Sports fans who tuned to watch the Beijing Winter Olympics on YouTube, propaganda videos are shown instead. An analysis of YouTube search results by WIRED found that people who typed “Beijing”, “Beijing 2022”, “Olympic Games” or “Olympic Games 2022” were shown pro-Chinese and anti-Chinese propaganda videos in the top results. Five of the most prominent propaganda videos, often appearing above real Olympic highlights, have racked up nearly 900,000 views.
Two anti-Chinese videos that appeared in search results were published by a group called The BL (The Beauty of Life), which Facebook had previously linked to Falun Gong, a Chinese spiritual movement banned in 1999 by the Chinese Communist Party and who has been protesting against the regime ever since. They pushed for views featuring pro-Chinese videos posted by Western YouTubers whose work was previously promoted by the Chinese Ministry of Foreign Affairs. Similar search results were visible in the US, Canada and the UK. WIRED also found signs of artificially increasing ratings for pro-Chinese videos through the use of fake news websites.

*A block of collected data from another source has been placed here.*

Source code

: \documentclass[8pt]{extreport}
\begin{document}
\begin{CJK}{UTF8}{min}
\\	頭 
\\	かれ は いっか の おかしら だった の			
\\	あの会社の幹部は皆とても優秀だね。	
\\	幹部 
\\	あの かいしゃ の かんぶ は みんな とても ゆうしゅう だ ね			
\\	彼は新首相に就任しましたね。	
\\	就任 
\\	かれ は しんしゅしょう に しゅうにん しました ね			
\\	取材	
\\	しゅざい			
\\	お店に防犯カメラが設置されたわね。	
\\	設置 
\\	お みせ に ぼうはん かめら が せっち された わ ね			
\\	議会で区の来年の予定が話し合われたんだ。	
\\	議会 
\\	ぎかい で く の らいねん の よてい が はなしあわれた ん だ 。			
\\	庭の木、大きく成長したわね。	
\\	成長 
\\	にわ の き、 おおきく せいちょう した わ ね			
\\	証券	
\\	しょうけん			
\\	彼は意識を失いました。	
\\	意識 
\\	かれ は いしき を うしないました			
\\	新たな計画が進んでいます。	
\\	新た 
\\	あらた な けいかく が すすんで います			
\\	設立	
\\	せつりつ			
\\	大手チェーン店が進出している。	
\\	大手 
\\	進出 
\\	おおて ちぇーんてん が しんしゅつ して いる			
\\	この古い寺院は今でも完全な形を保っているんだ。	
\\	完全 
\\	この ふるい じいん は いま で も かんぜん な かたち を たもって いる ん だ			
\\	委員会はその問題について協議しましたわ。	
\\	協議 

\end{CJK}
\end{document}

This flurry of propaganda videos was first noticed earlier this month by John Scott-Railton, a researcher at the University of Toronto’s research lab, Citizen Lab. On February 5, Scott-Railton discovered that after watching skating and curling videos, YouTube automatically played a video from a pro-China YouTube account. “I was on a slippery slide from skating and curling to increasingly targeted propaganda,” he says. These videos stopped appearing in autoplay on February 11, when WIRED ran the analysis. But the way similar videos still dominate YouTube search results suggests that the platform risks letting such campaigns hijack the Olympics.

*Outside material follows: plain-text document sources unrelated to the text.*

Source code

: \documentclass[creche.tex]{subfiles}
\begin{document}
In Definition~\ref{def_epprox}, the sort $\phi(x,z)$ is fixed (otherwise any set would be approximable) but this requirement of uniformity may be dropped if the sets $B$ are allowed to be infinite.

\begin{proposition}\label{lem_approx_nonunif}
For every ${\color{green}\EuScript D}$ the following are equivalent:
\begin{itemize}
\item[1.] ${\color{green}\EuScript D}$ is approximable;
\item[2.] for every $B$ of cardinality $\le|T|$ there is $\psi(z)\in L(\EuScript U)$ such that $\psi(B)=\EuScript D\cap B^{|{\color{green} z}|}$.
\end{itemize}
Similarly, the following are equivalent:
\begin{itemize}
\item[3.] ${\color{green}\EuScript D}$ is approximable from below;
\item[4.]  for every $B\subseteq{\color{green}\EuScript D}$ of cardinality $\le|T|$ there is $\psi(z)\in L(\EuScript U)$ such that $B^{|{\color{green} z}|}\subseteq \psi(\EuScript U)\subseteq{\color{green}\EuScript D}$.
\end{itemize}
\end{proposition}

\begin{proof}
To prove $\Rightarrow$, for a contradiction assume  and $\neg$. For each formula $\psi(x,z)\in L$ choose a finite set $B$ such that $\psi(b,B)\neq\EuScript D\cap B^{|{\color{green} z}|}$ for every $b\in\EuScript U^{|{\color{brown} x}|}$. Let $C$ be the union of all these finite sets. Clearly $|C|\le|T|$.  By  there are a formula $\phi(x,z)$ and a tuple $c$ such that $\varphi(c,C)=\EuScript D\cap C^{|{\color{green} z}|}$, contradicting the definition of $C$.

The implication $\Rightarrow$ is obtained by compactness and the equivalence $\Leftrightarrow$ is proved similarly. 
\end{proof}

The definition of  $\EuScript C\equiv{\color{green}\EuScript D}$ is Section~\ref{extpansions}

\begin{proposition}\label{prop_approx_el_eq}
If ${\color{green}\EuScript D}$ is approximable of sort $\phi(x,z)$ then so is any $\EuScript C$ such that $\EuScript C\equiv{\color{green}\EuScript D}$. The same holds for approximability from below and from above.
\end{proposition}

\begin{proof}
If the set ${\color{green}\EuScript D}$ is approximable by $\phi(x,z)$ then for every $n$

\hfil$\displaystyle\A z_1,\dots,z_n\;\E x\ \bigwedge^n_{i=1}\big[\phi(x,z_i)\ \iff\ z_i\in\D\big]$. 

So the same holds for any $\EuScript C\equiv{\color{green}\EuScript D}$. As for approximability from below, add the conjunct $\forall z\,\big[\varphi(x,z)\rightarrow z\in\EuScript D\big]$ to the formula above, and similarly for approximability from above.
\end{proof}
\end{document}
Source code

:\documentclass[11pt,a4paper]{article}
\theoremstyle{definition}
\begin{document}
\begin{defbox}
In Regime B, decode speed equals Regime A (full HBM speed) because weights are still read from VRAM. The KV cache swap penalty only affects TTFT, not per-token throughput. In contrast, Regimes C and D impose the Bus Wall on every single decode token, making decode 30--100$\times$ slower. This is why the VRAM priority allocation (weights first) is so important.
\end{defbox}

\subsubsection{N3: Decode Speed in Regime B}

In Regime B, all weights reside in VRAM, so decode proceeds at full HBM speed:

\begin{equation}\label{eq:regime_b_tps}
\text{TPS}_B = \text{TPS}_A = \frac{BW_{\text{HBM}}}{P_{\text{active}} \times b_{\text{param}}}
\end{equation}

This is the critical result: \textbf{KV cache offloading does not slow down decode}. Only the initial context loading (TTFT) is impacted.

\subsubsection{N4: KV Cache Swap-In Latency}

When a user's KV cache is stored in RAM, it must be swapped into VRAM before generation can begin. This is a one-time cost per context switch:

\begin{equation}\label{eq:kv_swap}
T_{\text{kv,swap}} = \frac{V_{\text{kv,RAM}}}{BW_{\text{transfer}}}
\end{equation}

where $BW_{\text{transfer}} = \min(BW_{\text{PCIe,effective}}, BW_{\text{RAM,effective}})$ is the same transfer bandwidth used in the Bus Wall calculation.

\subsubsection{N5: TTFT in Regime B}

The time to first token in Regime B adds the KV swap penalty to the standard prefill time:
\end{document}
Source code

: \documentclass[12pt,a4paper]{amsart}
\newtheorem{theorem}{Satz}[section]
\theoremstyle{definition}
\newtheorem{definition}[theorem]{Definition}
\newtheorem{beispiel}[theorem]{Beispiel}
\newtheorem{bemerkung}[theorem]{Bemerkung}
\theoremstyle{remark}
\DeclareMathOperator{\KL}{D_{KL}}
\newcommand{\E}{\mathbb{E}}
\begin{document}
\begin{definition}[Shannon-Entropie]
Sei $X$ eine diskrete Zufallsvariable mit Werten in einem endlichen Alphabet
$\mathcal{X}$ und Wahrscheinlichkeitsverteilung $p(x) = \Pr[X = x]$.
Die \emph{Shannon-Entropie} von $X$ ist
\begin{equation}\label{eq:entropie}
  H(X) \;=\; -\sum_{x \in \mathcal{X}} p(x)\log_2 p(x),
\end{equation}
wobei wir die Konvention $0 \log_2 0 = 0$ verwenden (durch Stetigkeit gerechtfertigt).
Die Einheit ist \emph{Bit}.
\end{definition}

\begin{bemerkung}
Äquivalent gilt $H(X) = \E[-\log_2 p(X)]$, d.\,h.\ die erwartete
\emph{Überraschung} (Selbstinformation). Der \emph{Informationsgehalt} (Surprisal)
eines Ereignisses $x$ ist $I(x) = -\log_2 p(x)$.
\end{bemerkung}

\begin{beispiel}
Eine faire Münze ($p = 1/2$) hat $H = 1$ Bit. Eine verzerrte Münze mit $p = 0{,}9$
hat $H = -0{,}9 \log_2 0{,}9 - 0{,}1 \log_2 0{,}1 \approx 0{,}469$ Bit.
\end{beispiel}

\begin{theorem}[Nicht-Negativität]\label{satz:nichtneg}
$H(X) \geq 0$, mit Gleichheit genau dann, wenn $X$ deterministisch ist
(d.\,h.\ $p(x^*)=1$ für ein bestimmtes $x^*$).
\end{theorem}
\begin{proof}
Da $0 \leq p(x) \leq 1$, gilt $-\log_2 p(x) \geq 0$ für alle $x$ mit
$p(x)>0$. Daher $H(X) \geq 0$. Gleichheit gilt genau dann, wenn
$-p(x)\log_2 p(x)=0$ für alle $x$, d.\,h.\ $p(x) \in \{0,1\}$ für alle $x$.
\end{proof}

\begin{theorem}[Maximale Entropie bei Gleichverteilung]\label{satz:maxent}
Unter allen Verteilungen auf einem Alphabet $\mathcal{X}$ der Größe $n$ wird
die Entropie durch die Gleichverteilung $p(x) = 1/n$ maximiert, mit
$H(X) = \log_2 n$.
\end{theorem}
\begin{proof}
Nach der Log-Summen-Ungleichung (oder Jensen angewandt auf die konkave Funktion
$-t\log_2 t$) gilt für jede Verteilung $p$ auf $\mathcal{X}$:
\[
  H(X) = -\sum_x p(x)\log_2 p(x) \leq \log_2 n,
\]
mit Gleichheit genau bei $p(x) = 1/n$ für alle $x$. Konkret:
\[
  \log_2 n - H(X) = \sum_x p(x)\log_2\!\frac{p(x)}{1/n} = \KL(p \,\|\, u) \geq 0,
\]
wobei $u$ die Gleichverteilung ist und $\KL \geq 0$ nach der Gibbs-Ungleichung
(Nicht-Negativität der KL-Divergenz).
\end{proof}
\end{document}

YouTube spokesperson Farshad Shadloo says the “vast majority of videos” that appear in search results are posted by “reliable sources” such as NBC Sports and the official Olympic channel, and none of the videos shared violates its policies. Company.
A common theme in pro-Beijing propaganda videos is the decision in 2019 of US-born skier Eileen Gu to compete for China in the Winter Olympics. A video titled “USA’s Boycott FAILURE… Eileen Gu Wins Gold” by YouTuber Jason Lightfoot is the best result for the search term “Beijing”, with 54,000 views.
The US and Canada were among the countries that participated in a diplomatic boycott of the Beijing Winter Olympics. In Canada, that same video of Jason Lightfoot also appeared for users looking for “Olympics 2022” and “Winter Olympics”, although much further down, in 26th and 33rd place. In the video, Lightfoot says Western media “can’t take what Eileen Gu represents… someone who chose China over the American dream.”
In another video, which has more than 400,000 views, American YouTuber Cyrus Janssen also discusses why Gu chose to represent China. The video, the fifth result for the search term “Beijing,” describes Gu’s career before referring to the high rates of anti-Asian hate crimes in the US, a topic also covered by mainstream US media.